You might want to elaborate on the "etc.", since HTML updates are glacial.

 help



The HTML "Living Standard" is constantly updated [1-6].

The PNG spec [7] has been updated several times in 1996, 1998, 1999, and 2025.

The XPath spec [8] has multiple versions: 1.0 (1999), 2.0 (2007), 3.0 (2014), and 3.1 (2017), with 4.0 in development.

The RDF spec [9] has multiple versions: 1.0 (2004), and 1.1 (2014). Plus the related specs and their associated versions.

The schema.org metadata standard [10] is under active development and is currently on version 30.

[1] https://developer.mozilla.org/en-US/docs/Web/HTML/Reference/... (New)

[2] https://web.dev/baseline/2025 -- popover API, plain text content editable, etc.

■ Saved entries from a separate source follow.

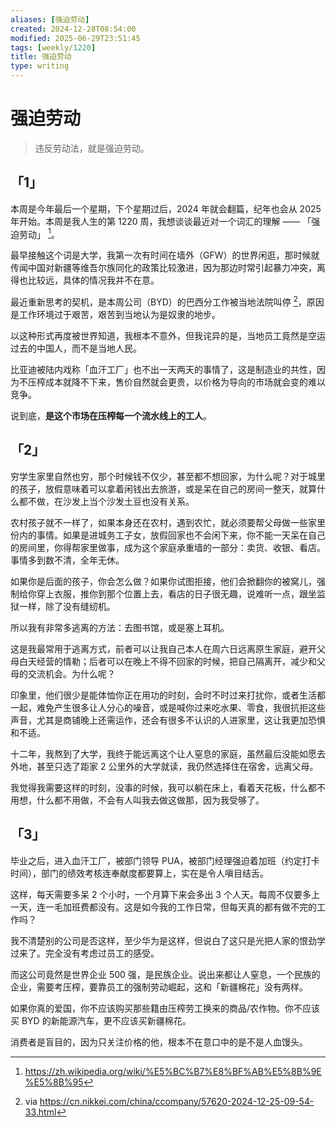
 ```yaml
---
aliases: [强迫劳动]
created: 2024-12-28T08:54:00
modified: 2025-06-29T23:51:45
tags: [weekly/1220]
title: 强迫劳动
type: writing
---
```


# 强迫劳动

> 违反劳动法，就是强迫劳动。

## 「1」

本周是今年最后一个星期，下个星期过后，2024 年就会翻篇，纪年也会从 2025 年开始。本周是我人生的第 1220 周，我想谈谈最近对一个词汇的理解 —— 「强迫劳动」 [^forced-labor-wikipedia]。

最早接触这个词是大学，我第一次有时间在墙外（GFW）的世界闲逛，那时候就传闻中国对新疆等维吾尔族同化的政策比较激进，因为那边时常引起暴力冲突，离得也比较远，具体的情况我并不在意。

最近重新思考的契机，是本周公司（BYD）的巴西分工作被当地法院叫停 [^BYD-law-event]，原因是工作环境过于艰苦，艰苦到当地认为是奴隶的地步。

以这种形式再度被世界知道，我根本不意外，但我诧异的是，当地员工竟然是空运过去的中国人，而不是当地人民。

比亚迪被陆内戏称「血汗工厂」也不出一天两天的事情了，这是制造业的共性，因为不压榨成本就降不下来，售价自然就会更贵，以价格为导向的市场就会变的难以竞争。

说到底，**是这个市场在压榨每一个流水线上的工人**。

## 「2」

穷学生家里自然也穷，那个时候钱不仅少，甚至都不想回家，为什么呢？对于城里的孩子，放假意味着可以拿着闲钱出去旅游，或是呆在自己的房间一整天，就算什么都不做，在沙发上当个沙发土豆也没有关系。

农村孩子就不一样了，如果本身还在农村，遇到农忙，就必须要帮父母做一些家里份内的事情。如果是进城务工子女，放假回家也不会闲下来，你不能一天呆在自己的房间里，你得帮家里做事，成为这个家庭承重墙的一部分：卖货、收银、看店。事情多到数不清，全年无休。

如果你是后面的孩子，你会怎么做？如果你试图拒接，他们会掀翻你的被窝儿，强制给你穿上衣服，推你到那个位置上去，看店的日子很无趣，说难听一点，跟坐监狱一样，除了没有缝纫机。

所以我有非常多逃离的方法：去图书馆，或是塞上耳机。

这是我最常用于逃离方式，前者可以让我自己本人在周六日远离原生家庭，避开父母白天经营的情勒；后者可以在晚上不得不回家的时候，把自己隔离开，减少和父母的交流机会。为什么呢？

印象里，他们很少是能体恤你正在用功的时刻，会时不时过来打扰你，或者生活都一起，难免产生很多让人分心的噪音，或是喊你过来吃水果、零食，我很抗拒这些声音，尤其是商铺晚上还需运作，还会有很多不认识的人进家里，这让我更加恐惧和不适。

十二年，我熬到了大学，我终于能远离这个让人窒息的家庭，虽然最后没能如愿去外地，甚至只选了距家 2 公里外的大学就读，我仍然选择住在宿舍，远离父母。

我觉得我需要这样的时刻，没事的时候，我可以躺在床上，看着天花板，什么都不用想，什么都不用做，不会有人叫我去做这做那，因为我受够了。

## 「3」

毕业之后，进入血汗工厂，被部门领导 PUA，被部门经理强迫着加班（约定打卡时间），部门的绩效考核连奉献度都要算上，实在是令人嗔目结舌。

这样，每天需要多呆 2 个小时，一个月算下来会多出 3 个人天。每周不仅要多上一天，连一毛加班费都没有。这是如今我的工作日常，但每天真的都有做不完的工作吗？

我不清楚别的公司是否这样，至少华为是这样，但说白了这只是光把人家的恨劲学过来了。完全没有考虑过员工的感受。

而这公司竟然是世界企业 500 强，是民族企业。说出来都让人窒息，一个民族的企业，需要考压榨，要靠员工的强制劳动崛起，这和「新疆棉花」没有两样。

如果你真的爱国，你不应该购买那些籍由压榨劳工换来的商品/农作物。你不应该买 BYD 的新能源汽车，更不应该买新疆棉花。

消费者是盲目的，因为只关注价格的他，根本不在意口中的是不是人血馒头。

[^forced-labor-wikipedia]: https://zh.wikipedia.org/wiki/%E5%BC%B7%E8%BF%AB%E5%8B%9E%E5%8B%95
[^BYD-law-event]:via https://cn.nikkei.com/china/ccompany/57620-2024-12-25-09-54-33.html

[3] https://web.dev/baseline/2024 -- exclusive accordions, declarative shadow root DOM

[4] https://web.dev/baseline/2023 -- inert attribute, lazy loading iframes

[5] https://developer.mozilla.org/en-US/docs/Web/HTML/Reference/... (Baseline 2023)

[6] https://developer.mozilla.org/en-US/docs/Web/HTML/Reference/... (2020)

[7] https://en.wikipedia.org/wiki/PNG

[8] https://en.wikipedia.org/wiki/XPath

[9] https://en.wikipedia.org/wiki/Resource_Description_Framework

[10] https://schema.org/


please! nobody uses Xpath (coz json killed XML), it RDF (semantic web never happened, and one ever 10years is not fast), schema.org (again, nobody cares), PNG: no change in the last 26 years, not fast. the HTML "living standard" :D completely optional and hence not a standard but definition.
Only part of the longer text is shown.